54. I. What is meant by Babylon, and what its quality is. By Babylon are meant all who wish to have dominion by religion. To have dominion by religion, is to have dominion over men's souls, thus over their very spiritual life, and to use the Divine things, which are in their religion, as the means. All those who have dominion for an end, and religion for the means are in general Babylon. They are called Babylon because such dominion began in ancient times; but it was destroyed in its beginning. Its commencement is described by the city and the tower, the head of which was to be in heaven; and its destruction, by the confusion of lips, whence its name Babel was derived (Gen. 11:1-9). What the particulars there related mean in the internal or spiritual sense of the Word, may be seen explained in the Arcana Coelestia (n. 1283-1328). Moreover that this dominion began and was instituted in Babel, appears in Daniel, where it is said of Nebuchadnezzar, that he set up an image which all were to adore (chap. 3). And it is also meant by Belshazzar and his peers drinking out of the golden and silver vessels, which Nebuchadnezzar had carried away from the temple of Jerusalem, at the same time they worshiped gods of gold, silver, copper, and iron; wherefore it was written on the wall:
He hath numbered, he hath weighed, he hath divided; and on the same night the king himself was slain (chap. 5). "The vessels of gold and silver" of the temple of Jerusalem, signify the goods and truths of the church; "drinking out of them," and at the same time worshiping gods of gold, silver, copper, and iron, signify profanation; and "the writing upon the wall," and "the death of the king" signify visitation, and destruction denounced against +hose who make use of Divine goods and truths as means. What their quality is who are called Babylon, is also described sometimes in the prophets; as in Isaiah:
Thou mayest take up this parable concerning the king of Babylonia. Jehovah hath broken the staff of the wicked, the scepter of those having dominion; thou, Lucifer, hast fallen from heaven; thou art cut down even to the earth; thou hast said in thy mind, I will ascend into the heavens; I will exalt my throne over the stars of God, and I sit on the mountain of the assembly, in the sides of the north, I will become like the Most High. Nevertheless thou shalt be cast down into hell, to the sides of the pit; I will cut off the name and residue of Babylon and will cause her to become an hereditary possession of the bittern (14:4, 5, 12, 13, 14, 15, 22, 23). And again it is said in the same:
The lion said, Babylon is fallen, is fallen, and all the graven images of her god are cast down (21:9).

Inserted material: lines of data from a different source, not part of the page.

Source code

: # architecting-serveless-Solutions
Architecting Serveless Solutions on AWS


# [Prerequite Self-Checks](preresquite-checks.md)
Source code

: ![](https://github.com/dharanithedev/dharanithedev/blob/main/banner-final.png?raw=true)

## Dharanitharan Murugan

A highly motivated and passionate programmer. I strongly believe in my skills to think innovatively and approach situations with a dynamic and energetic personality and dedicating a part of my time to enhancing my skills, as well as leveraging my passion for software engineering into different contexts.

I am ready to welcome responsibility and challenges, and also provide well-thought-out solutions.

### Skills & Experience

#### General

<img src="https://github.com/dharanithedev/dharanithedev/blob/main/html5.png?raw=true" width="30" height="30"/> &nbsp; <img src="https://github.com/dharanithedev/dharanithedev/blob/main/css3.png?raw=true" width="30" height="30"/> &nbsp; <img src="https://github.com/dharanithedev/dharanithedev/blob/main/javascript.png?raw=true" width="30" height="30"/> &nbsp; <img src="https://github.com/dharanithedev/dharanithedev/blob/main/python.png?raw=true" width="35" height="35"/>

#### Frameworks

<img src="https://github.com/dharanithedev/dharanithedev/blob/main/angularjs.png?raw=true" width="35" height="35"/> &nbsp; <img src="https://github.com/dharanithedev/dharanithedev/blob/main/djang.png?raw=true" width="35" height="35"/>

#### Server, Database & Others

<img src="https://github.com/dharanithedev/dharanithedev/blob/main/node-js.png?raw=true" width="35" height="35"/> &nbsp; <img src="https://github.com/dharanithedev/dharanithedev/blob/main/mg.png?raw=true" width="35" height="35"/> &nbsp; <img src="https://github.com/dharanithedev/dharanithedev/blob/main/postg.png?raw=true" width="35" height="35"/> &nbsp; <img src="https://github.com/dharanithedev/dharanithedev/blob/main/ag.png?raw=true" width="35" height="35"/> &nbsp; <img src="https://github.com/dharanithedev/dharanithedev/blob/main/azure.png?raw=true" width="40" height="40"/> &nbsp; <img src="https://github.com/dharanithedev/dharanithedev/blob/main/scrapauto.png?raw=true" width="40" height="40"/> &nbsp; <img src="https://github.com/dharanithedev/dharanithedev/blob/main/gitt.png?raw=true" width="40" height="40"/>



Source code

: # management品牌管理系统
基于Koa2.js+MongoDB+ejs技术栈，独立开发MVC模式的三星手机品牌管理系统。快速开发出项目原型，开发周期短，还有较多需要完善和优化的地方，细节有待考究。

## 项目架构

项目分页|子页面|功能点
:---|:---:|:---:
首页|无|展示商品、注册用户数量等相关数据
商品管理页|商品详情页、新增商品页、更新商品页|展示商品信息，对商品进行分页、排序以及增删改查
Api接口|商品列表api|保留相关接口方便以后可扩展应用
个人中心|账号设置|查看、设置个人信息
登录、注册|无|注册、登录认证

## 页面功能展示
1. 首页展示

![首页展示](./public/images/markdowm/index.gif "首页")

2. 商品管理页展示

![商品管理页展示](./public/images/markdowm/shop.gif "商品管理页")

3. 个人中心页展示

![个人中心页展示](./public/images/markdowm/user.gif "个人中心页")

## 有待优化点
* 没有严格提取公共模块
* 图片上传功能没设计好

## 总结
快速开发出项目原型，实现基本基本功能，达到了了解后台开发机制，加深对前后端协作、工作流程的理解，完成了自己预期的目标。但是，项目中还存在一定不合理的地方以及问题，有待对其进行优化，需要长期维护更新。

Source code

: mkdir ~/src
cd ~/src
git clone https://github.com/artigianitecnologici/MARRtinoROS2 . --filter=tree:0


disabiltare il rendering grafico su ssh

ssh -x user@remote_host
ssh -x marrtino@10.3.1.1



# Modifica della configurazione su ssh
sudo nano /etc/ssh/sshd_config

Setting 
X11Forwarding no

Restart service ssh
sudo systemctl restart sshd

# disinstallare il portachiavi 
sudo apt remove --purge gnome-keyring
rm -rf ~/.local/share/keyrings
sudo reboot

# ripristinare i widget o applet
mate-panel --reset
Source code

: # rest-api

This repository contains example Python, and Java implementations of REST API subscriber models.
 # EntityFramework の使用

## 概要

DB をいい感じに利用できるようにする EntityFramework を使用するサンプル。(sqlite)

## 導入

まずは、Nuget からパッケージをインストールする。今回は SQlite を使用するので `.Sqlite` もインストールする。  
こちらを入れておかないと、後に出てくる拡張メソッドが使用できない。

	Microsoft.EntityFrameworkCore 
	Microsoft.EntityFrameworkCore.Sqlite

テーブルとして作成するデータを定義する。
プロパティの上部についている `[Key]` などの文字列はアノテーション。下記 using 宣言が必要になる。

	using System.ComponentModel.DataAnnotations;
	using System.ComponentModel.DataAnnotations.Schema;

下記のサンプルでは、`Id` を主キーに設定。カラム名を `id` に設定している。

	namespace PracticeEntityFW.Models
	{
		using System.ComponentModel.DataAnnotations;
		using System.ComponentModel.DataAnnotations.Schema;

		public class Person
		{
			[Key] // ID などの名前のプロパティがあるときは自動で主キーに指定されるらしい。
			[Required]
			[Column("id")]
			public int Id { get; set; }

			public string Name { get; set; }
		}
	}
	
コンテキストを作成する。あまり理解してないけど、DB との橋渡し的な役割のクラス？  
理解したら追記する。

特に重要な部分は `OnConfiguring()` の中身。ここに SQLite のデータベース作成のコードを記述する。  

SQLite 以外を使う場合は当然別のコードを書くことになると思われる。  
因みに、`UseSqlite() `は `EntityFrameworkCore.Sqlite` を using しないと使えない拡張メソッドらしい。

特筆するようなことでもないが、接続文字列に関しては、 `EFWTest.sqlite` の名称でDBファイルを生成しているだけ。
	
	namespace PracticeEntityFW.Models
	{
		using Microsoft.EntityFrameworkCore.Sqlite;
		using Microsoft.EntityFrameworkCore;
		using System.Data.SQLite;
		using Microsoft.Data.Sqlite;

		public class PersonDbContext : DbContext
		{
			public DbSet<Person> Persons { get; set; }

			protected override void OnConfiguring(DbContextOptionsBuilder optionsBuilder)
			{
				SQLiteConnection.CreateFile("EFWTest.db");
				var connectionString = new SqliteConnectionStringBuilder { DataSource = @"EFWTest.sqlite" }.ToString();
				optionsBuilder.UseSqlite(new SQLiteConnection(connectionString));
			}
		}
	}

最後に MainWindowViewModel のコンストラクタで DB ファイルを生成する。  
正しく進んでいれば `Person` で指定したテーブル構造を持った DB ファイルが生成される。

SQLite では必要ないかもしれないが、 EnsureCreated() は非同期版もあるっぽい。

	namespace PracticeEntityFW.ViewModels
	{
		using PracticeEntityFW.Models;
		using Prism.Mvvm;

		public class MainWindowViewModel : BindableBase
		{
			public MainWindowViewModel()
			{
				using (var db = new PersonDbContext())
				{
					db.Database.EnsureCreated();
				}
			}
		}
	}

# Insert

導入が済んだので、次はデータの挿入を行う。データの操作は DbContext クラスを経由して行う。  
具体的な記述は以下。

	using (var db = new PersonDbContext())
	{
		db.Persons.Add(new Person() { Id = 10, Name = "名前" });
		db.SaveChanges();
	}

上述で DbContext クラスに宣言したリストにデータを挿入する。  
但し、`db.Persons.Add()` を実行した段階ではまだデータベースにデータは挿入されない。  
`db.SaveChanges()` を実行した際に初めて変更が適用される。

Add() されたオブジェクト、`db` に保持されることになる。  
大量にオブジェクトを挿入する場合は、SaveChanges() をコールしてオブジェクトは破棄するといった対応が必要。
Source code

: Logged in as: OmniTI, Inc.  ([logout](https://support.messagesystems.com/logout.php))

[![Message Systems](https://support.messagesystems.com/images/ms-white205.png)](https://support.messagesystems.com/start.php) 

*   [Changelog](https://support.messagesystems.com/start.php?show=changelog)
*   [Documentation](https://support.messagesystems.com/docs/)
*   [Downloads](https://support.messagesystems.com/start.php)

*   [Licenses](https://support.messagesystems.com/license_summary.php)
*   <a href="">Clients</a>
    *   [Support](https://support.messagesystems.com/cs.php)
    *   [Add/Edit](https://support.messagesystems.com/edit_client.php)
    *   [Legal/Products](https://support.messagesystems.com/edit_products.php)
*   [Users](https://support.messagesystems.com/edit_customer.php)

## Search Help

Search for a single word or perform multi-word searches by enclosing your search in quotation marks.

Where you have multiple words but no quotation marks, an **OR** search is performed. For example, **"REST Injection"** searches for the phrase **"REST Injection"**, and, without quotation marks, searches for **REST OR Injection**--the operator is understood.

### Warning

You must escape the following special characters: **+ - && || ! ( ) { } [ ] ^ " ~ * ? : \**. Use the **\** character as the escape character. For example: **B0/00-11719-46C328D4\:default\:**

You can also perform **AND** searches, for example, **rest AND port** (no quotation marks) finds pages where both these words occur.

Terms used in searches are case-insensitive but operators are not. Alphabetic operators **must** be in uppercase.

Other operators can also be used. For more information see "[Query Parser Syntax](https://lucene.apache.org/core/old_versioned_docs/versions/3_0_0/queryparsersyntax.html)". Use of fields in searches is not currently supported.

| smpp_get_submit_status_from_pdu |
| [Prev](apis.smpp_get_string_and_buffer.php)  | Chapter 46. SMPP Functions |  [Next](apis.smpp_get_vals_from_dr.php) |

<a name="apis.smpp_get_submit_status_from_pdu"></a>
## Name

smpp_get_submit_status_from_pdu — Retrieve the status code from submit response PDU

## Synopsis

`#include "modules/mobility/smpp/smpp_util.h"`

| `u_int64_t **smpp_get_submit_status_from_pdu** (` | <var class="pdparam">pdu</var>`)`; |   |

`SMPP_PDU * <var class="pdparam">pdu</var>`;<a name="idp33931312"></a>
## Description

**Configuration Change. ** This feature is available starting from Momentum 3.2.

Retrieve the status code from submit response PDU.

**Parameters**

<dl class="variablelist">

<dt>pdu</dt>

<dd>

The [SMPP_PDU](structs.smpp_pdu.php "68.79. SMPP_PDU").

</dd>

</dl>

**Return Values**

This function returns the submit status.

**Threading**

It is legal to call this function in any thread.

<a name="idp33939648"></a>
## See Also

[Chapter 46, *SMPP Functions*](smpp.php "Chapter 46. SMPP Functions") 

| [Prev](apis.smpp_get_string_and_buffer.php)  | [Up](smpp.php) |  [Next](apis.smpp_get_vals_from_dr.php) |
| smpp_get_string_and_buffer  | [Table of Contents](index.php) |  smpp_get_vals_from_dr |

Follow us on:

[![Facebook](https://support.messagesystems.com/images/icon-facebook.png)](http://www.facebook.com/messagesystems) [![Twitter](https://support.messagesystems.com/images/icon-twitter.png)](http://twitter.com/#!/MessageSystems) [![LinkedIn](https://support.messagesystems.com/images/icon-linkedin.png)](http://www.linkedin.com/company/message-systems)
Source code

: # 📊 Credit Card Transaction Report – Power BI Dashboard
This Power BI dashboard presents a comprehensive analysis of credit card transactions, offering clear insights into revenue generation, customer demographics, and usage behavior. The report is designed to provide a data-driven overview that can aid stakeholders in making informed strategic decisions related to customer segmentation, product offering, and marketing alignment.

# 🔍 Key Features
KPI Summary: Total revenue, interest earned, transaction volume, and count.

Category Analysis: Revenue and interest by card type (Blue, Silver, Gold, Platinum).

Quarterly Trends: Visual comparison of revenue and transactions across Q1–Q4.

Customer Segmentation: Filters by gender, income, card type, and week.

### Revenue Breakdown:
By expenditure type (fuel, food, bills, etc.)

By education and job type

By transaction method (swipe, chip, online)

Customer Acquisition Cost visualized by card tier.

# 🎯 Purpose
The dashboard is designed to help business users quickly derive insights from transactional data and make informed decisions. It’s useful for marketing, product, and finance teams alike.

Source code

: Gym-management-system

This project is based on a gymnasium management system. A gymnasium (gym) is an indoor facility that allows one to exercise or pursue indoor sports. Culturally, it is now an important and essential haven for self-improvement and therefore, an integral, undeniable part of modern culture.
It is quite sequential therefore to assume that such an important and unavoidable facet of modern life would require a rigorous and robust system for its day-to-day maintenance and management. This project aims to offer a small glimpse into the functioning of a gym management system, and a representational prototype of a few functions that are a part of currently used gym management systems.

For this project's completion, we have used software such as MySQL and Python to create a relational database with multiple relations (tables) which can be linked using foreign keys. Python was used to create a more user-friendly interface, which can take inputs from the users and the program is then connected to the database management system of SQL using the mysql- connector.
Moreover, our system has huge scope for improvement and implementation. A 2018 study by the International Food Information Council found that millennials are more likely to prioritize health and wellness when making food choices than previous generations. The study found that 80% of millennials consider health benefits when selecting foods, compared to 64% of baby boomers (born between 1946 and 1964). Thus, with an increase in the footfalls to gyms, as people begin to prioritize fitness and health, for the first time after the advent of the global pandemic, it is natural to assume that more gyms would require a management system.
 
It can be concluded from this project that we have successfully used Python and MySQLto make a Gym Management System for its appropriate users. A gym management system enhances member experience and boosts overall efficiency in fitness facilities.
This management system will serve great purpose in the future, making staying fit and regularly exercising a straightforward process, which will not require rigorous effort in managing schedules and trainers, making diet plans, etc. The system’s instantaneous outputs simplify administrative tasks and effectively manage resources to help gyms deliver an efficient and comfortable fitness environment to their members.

See also (47 and 48 14-20; and Jer. 50:1-3). From these passages it is now evident what Babylonia is. It should be known that the church becomes Babylonia, when charity and faith cease, and the love of self begins to rule in their place; for this love in proportion as it is unchecked, rushes on, aiming to dominate not merely over all whom it can subject to itself on earth, but even over heaven; nor does it rest there, but it climbs the very throne of God, and transfers to itself His Divine power. That it did this, even before the Lord's coming, appears from the passages of the Word adduced above. But that Babylonia was destroyed by the Lord when He was in the world, both by their becoming altogether idolatrous, and by the Last Judgment upon them in the spiritual world. This is meant by the prophetic sayings, that "Lucifer," who there is Babylon, was cast into hell, and that "Babylon has fallen"; and moreover by "the writing on the wall," and "the death of Belshazzar"; and also by "the stone, hewn from the rock," which destroyed the statue, of which Nebuchadnezzar dreamed.